Annexe B. -- Glossaire

Accessible
Le contenu est dit accessible quand il peut être utilisé par une personne ayant un handicap.
Appliquette
Programme inséré dans une page web.
Technologie d'assistance
Se dit d'un logiciel ou matériel spécialement conçu pour assister les personnes handicapées à exercer leurs activités quotidiennes. Les technologies d'assistance incluent les fauteuils roulants, les machines pour lire, les outils servant à saisir, etc. Pour l'accessibilité au Web, dans les technologies d'assistance logicielles courantes, on trouve des lecteurs d'écran, des "loupes" d'écran, des synthétiseurs vocaux, et des logiciels permettant de traiter la voix, qui opèrent conjointement avec des logiciels de consultation bureautique en mode graphique (parmi d'autres agents utilisateurs). Les technologies d'assistance matérielles incluent des claviers et des outils de pointage alternatifs.
Art ASCII
L'art ASCII fait référence à la combinaison de caractères et symboles qui sont combinés pour créer une image. Par exemple, ";-)" est une émoticône, ou smiley. La figure suivante est untableau ascii montrant la relation entre la fréquence d'un flash et les réponse [photoconvulsives] des patients avec les yeux ouverts et fermés. [sautez le tableau ascii ou consultez une description de la figure.]
 
  %   __ __ __ __ __ __ __ __ __ __ __ __ __ __   
100 |             *                             |
 90 |                *  *                       |
 80 |          *           *                    |
 70 |             @           *                 |
 60 |          @                 *              |
 50 |       *        @              *           |
 40 |                   @              *        |
 30 |    *  @              @  @           *     |
 20 |                                           |
 10 |    @                       @  @  @  @     |
      0  5 10 15 20 25 30 35 40 45 50 55 60 65 70
      Fréquence Flash (Hertz)
Outil de création de contenu
Est un outil de création de contenu tout éditeur HTML, outil de conversion de documents, outils de génération de pages Web à partir de bases de données.
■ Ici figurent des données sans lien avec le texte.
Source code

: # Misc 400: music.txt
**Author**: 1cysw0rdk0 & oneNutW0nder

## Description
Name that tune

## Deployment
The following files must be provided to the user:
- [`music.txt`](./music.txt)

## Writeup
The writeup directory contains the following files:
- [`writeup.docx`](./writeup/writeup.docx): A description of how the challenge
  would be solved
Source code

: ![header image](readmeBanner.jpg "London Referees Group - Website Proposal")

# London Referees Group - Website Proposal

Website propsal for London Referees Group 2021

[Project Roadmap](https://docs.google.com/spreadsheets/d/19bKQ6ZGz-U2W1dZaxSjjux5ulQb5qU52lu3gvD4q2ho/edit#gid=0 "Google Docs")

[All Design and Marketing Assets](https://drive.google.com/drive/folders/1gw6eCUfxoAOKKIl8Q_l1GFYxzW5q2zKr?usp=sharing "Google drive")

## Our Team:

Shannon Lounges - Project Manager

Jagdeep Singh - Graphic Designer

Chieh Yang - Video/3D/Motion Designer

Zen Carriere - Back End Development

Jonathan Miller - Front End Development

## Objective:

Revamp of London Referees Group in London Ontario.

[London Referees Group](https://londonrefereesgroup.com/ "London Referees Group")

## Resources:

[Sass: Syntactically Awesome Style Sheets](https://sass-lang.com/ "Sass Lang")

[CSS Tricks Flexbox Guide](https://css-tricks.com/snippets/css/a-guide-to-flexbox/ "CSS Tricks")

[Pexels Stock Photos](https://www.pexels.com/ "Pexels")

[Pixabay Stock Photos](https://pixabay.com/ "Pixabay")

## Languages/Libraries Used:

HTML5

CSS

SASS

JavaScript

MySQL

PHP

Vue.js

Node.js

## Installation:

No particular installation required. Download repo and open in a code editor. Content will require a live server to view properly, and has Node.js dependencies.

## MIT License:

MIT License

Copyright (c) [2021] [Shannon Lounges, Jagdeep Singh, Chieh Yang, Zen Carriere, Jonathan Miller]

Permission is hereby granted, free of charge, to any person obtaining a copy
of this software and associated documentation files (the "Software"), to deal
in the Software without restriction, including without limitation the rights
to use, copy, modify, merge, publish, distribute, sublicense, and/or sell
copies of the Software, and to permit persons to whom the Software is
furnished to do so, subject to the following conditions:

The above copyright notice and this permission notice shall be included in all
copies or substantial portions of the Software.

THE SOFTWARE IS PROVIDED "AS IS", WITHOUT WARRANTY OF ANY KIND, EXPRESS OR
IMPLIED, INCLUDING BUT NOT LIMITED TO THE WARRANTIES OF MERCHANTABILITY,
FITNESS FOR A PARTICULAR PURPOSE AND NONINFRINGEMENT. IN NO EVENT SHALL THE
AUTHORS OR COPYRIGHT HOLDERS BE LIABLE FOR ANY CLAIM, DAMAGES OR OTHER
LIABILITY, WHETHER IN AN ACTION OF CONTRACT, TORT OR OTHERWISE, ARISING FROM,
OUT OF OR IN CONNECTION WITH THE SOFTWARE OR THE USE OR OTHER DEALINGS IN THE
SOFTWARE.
Pour toute information à propos du développement d'outils de création accessibles, se référer au document "Authoring Tool Accessibility Guidelines" Directives d'accessibilité pour les outils de création de contenu. [WAI-AUTOOLS]
Rétro-compatible
Conception de site qui continue de fonctionner avec d'anciennes versions de langages, de programmes, etc.
Braille
Le braille utilise six points saillant selon différents agencements pour représenter les nombres et les lettres que les personnes aveugles liront avec le bout des doigts. Ci-dessous le mot "Accessible" en braille :
Accessible
Un affichage en braille, plus couramment connu comme un "affichage dynamique de braille", met ou enlève le relief des points, générant des agencements de braille, et est commandé par un système électronique, généralement un ordinateur. Le résultat est une ligne de braille qui change par intermittence. L'échelle des tailles des affichages dynamiques de braille oscille entre une cellule (six ou huit points) et une ligne de quatre-vingts cellules, la plupart ayant entre 12 et 20 cellules par ligne.
Développeurs de contenu
Personne qui créé des pages Web ou qui conçoit des sites Web.
Désapprouvé
Un élément obsolète est un élément périmé par de nouvelles constructions. Les éléments désapprouvés peuvent devenir obsolètes dans les futures versions du HTML. L'index des éléments et attributs du HTML dans le Document Techniques, indique quels éléments et attributs sont désapprouvés dans le HTML 4.0.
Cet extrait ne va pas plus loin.